#### Records supplied ####
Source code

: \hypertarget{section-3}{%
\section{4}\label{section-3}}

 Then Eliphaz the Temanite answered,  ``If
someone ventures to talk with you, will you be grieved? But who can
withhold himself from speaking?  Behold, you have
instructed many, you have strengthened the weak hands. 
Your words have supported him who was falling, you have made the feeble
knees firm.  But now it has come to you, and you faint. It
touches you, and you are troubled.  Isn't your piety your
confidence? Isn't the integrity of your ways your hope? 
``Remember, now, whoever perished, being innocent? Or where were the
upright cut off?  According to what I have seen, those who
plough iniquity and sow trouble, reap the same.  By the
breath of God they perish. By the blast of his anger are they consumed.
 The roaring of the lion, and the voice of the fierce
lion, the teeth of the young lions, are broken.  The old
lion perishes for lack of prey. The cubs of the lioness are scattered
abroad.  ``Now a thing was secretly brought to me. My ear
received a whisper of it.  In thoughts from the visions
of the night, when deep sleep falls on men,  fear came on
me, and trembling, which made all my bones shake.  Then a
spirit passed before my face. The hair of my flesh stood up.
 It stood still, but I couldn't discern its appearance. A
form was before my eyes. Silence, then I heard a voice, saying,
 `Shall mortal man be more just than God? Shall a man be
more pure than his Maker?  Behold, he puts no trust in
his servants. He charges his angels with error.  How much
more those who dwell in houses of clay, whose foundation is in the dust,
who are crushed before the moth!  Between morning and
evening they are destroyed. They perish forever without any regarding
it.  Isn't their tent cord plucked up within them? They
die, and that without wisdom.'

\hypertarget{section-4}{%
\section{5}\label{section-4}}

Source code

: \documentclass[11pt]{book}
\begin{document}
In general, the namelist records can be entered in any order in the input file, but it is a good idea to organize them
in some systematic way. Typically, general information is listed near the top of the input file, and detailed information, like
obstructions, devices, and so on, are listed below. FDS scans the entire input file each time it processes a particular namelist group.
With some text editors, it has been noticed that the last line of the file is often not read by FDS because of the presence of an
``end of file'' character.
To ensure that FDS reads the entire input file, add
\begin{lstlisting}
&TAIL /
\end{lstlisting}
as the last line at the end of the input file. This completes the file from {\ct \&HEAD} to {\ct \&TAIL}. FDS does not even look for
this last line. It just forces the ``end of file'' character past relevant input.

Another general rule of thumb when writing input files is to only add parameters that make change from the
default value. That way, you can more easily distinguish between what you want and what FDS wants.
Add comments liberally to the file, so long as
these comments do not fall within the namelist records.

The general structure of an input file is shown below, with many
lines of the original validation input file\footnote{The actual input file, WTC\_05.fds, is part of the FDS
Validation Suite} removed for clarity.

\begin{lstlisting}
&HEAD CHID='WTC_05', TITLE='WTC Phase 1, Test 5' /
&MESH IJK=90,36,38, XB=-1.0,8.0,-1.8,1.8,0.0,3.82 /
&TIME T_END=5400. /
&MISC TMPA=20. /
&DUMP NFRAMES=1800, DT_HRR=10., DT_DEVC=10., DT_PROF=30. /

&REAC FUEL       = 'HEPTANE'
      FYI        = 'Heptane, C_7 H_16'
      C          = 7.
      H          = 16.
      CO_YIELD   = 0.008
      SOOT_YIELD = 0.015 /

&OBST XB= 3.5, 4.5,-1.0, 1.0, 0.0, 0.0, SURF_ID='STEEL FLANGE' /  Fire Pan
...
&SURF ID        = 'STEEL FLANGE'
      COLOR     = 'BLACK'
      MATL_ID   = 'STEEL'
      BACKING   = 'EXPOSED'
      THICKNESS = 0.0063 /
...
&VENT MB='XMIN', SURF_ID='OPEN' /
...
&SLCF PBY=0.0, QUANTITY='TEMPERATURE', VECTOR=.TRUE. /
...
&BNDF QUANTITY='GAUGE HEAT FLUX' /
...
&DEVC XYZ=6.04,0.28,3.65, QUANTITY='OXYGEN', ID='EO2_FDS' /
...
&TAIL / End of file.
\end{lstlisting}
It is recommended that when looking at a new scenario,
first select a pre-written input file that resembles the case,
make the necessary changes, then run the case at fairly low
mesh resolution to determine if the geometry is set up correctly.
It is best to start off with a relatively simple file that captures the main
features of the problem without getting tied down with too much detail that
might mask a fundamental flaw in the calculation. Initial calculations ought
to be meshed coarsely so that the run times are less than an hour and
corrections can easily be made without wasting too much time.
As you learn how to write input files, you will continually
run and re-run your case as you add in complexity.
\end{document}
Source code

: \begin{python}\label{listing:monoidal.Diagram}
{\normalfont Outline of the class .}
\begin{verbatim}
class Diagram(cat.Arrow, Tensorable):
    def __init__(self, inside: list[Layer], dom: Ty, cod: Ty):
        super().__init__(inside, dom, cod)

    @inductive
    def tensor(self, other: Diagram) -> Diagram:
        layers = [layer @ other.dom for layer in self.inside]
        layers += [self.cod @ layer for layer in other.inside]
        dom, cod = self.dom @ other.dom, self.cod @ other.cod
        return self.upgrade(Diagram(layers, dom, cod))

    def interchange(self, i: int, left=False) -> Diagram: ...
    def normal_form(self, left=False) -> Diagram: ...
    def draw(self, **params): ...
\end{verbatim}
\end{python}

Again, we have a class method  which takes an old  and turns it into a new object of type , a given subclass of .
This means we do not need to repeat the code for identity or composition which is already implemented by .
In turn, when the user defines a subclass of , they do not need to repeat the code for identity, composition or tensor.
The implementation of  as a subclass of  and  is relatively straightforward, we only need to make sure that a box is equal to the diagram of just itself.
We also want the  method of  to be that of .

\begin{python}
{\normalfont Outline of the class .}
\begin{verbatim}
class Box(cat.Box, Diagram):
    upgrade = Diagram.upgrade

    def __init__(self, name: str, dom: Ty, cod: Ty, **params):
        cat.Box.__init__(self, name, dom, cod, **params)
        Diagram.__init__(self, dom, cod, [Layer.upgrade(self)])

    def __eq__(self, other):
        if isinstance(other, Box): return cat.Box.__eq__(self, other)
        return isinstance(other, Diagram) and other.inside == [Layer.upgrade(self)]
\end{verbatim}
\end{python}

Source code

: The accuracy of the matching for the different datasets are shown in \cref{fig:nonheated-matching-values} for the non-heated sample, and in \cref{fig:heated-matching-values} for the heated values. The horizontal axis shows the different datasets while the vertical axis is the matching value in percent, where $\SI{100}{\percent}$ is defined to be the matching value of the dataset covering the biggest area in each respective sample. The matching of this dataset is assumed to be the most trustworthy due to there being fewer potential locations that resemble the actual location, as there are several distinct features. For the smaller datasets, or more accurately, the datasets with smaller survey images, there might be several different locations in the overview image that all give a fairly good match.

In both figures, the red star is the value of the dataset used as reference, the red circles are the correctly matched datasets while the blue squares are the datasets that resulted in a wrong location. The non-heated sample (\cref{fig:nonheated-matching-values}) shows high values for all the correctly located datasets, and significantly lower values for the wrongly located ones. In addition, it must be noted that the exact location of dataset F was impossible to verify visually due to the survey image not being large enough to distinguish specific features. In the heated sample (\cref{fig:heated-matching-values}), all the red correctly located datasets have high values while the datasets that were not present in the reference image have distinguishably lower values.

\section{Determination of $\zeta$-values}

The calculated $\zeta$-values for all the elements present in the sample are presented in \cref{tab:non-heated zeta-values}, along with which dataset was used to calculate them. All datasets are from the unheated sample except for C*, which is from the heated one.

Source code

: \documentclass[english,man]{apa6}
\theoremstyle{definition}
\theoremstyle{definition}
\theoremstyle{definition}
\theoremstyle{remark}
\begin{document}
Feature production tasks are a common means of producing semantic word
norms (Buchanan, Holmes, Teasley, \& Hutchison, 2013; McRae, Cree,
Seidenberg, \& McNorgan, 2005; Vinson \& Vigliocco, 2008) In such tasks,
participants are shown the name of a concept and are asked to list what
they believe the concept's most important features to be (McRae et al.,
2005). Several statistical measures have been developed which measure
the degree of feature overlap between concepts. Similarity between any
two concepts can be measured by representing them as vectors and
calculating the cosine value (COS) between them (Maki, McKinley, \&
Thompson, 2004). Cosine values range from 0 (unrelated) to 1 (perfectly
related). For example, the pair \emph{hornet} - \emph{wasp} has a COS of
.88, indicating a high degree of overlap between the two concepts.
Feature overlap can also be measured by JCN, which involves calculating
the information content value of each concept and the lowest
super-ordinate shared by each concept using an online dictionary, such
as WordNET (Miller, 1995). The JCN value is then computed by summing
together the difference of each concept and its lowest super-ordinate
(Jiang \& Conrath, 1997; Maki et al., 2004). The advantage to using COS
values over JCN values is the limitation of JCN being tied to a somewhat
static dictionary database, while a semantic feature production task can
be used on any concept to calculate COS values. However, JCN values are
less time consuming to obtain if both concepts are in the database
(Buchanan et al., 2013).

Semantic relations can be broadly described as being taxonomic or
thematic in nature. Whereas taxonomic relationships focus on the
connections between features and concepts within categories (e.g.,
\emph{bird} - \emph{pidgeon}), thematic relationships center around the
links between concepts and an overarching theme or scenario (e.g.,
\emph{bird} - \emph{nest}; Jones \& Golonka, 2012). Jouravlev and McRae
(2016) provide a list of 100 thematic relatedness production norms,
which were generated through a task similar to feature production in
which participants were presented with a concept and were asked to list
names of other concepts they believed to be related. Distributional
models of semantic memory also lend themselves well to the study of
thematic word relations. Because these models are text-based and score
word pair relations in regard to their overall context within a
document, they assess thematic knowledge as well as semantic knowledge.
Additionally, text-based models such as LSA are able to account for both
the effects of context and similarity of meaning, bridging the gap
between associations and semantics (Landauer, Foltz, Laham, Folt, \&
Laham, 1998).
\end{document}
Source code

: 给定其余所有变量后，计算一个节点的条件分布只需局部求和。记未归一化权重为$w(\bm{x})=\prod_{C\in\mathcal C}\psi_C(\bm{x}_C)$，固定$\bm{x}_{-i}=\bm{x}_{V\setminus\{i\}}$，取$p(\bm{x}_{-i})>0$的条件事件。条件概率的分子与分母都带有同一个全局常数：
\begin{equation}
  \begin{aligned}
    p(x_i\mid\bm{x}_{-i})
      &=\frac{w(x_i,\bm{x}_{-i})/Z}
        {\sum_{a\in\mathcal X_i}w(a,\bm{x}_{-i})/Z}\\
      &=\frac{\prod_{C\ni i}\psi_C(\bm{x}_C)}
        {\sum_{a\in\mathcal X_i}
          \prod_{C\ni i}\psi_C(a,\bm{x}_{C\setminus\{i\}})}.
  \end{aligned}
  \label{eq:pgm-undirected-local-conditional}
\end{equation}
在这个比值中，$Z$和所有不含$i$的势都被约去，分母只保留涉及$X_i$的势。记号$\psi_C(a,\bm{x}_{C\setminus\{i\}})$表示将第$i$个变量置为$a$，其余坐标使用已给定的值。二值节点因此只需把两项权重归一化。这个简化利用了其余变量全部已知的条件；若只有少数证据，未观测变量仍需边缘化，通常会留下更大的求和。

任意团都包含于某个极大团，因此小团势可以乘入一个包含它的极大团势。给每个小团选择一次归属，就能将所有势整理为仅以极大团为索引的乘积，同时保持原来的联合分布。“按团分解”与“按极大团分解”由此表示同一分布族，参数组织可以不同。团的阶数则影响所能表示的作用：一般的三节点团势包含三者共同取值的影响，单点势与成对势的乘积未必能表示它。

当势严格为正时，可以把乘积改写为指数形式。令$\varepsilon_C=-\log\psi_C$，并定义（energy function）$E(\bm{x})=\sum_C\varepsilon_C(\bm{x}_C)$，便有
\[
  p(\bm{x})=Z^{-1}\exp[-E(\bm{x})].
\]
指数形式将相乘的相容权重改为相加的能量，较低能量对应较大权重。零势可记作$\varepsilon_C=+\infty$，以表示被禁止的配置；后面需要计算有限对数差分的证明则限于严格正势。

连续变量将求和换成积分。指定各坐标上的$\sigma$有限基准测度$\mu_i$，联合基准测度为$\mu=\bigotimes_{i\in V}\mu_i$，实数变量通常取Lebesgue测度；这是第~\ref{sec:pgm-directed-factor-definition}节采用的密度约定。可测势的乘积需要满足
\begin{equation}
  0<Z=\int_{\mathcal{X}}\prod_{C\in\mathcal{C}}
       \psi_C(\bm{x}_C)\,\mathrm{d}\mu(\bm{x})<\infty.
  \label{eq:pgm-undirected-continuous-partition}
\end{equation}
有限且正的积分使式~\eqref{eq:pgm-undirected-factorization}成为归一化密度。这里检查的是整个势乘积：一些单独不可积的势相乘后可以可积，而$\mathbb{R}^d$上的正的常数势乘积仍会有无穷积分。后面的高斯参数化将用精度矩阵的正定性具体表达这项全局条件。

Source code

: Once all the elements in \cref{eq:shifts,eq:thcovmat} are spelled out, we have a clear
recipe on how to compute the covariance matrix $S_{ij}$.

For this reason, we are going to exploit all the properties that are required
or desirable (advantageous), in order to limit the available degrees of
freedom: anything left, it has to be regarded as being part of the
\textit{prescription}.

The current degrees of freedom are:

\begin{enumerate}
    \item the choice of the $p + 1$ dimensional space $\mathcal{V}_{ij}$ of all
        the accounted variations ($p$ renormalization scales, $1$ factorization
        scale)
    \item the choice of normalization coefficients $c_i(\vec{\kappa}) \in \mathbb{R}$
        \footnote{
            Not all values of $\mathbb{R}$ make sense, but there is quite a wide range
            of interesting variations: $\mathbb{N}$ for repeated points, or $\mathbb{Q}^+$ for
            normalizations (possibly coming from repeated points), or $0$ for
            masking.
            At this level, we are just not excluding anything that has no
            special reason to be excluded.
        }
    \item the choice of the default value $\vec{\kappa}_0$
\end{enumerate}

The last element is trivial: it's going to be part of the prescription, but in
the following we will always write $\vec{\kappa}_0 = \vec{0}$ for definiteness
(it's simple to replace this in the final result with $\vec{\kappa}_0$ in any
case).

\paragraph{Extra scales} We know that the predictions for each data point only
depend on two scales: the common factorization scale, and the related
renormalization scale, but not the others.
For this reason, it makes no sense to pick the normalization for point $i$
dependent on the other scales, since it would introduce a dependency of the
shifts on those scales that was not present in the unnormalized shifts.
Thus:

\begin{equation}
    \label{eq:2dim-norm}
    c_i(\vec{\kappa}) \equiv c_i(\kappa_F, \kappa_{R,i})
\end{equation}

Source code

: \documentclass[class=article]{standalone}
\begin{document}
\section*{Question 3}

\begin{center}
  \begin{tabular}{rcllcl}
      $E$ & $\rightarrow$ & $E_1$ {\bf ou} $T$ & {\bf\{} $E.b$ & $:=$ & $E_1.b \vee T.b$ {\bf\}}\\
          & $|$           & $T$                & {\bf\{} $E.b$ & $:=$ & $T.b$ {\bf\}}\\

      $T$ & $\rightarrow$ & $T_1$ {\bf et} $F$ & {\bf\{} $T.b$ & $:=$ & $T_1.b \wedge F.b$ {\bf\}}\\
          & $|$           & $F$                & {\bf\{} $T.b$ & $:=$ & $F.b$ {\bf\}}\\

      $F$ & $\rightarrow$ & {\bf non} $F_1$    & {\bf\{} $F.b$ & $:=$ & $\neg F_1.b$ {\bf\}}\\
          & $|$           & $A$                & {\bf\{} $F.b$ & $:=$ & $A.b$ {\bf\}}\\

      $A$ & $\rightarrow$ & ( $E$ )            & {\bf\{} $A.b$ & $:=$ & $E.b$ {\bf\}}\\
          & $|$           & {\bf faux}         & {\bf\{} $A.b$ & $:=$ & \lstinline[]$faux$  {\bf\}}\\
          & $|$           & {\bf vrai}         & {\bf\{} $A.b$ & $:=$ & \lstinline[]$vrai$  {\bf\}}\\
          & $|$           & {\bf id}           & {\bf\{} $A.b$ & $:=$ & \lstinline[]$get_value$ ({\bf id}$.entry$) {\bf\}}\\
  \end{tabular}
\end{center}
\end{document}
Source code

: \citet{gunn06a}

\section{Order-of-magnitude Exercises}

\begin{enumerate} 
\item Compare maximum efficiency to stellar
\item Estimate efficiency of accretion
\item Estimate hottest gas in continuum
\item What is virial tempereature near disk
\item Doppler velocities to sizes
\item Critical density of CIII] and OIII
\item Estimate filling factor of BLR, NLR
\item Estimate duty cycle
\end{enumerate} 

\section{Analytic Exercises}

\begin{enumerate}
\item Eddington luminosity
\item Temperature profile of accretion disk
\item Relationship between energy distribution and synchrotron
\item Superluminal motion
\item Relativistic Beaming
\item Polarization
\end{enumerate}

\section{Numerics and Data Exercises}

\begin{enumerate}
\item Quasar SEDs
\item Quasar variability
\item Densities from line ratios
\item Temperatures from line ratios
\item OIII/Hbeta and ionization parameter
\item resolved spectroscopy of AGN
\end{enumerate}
####
- [Requirement] One stretch of the lines above is wanted, from the line that contains "In general, the" through the line that contains "these comments do". Output it exactly.

- [Solution for this problem]
In general, the namelist records can be entered in any order in the input file, but it is a good idea to organize them
in some systematic way. Typically, general information is listed near the top of the input file, and detailed information, like
obstructions, devices, and so on, are listed below. FDS scans the entire input file each time it processes a particular namelist group.
With some text editors, it has been noticed that the last line of the file is often not read by FDS because of the presence of an
``end of file'' character.
To ensure that FDS reads the entire input file, add
\begin{lstlisting}
&TAIL /
\end{lstlisting}
as the last line at the end of the input file. This completes the file from {\ct \&HEAD} to {\ct \&TAIL}. FDS does not even look for
this last line. It just forces the ``end of file'' character past relevant input.

Another general rule of thumb when writing input files is to only add parameters that make change from the
default value. That way, you can more easily distinguish between what you want and what FDS wants.
Add comments liberally to the file, so long as
these comments do not fall within the namelist records.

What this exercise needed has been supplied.